TRY IT -
In the listing below, count the lines with "administrative" and report only the figure.

GIVEN RECORDS -
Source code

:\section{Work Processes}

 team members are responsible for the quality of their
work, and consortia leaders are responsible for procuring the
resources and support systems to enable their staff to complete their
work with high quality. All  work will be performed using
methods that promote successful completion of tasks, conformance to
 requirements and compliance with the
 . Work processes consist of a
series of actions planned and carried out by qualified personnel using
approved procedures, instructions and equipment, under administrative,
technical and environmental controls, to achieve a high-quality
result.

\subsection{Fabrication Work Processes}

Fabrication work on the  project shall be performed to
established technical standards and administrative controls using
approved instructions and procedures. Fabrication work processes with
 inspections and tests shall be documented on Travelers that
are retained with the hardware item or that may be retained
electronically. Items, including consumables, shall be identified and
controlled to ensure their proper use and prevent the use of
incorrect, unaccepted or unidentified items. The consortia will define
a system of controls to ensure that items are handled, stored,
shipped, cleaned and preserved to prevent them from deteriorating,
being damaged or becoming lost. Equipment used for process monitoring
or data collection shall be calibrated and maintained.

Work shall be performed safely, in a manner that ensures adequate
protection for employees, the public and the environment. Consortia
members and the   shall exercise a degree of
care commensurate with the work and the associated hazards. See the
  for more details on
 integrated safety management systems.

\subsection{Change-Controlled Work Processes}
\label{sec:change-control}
...
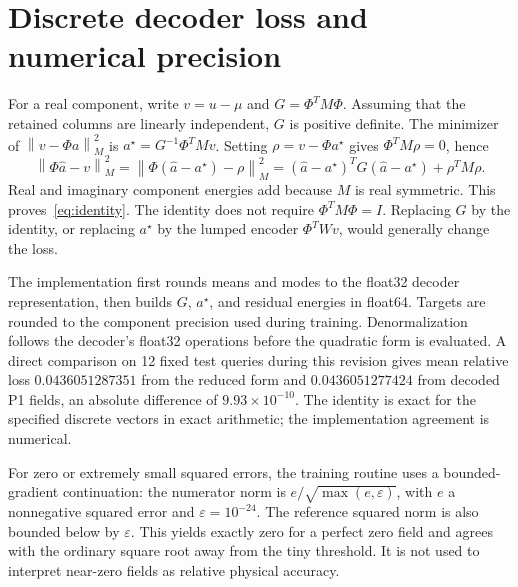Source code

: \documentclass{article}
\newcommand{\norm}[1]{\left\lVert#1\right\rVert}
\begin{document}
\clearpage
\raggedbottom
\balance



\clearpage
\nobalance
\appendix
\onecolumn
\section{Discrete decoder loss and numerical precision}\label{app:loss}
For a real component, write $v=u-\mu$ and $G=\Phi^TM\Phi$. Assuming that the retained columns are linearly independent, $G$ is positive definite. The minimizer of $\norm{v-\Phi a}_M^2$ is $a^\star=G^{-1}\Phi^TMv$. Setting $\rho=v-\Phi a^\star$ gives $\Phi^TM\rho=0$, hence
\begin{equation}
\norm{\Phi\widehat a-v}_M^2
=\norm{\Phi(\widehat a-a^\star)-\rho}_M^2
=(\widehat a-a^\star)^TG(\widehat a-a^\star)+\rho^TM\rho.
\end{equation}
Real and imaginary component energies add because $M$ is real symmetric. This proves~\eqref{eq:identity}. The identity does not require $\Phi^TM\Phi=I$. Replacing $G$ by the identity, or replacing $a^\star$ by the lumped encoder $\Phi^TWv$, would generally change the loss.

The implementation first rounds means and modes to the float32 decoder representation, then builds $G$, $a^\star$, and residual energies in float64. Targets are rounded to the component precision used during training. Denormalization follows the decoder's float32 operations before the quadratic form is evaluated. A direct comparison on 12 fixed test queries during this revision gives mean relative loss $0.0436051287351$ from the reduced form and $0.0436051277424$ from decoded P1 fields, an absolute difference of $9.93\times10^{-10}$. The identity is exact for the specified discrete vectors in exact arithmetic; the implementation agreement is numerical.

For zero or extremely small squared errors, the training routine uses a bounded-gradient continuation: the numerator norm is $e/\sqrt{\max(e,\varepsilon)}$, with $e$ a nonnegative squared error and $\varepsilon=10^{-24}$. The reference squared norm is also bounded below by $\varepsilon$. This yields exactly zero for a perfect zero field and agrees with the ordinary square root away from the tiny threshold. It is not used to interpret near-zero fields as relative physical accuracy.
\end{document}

OUTPUT OF THE TASK -
2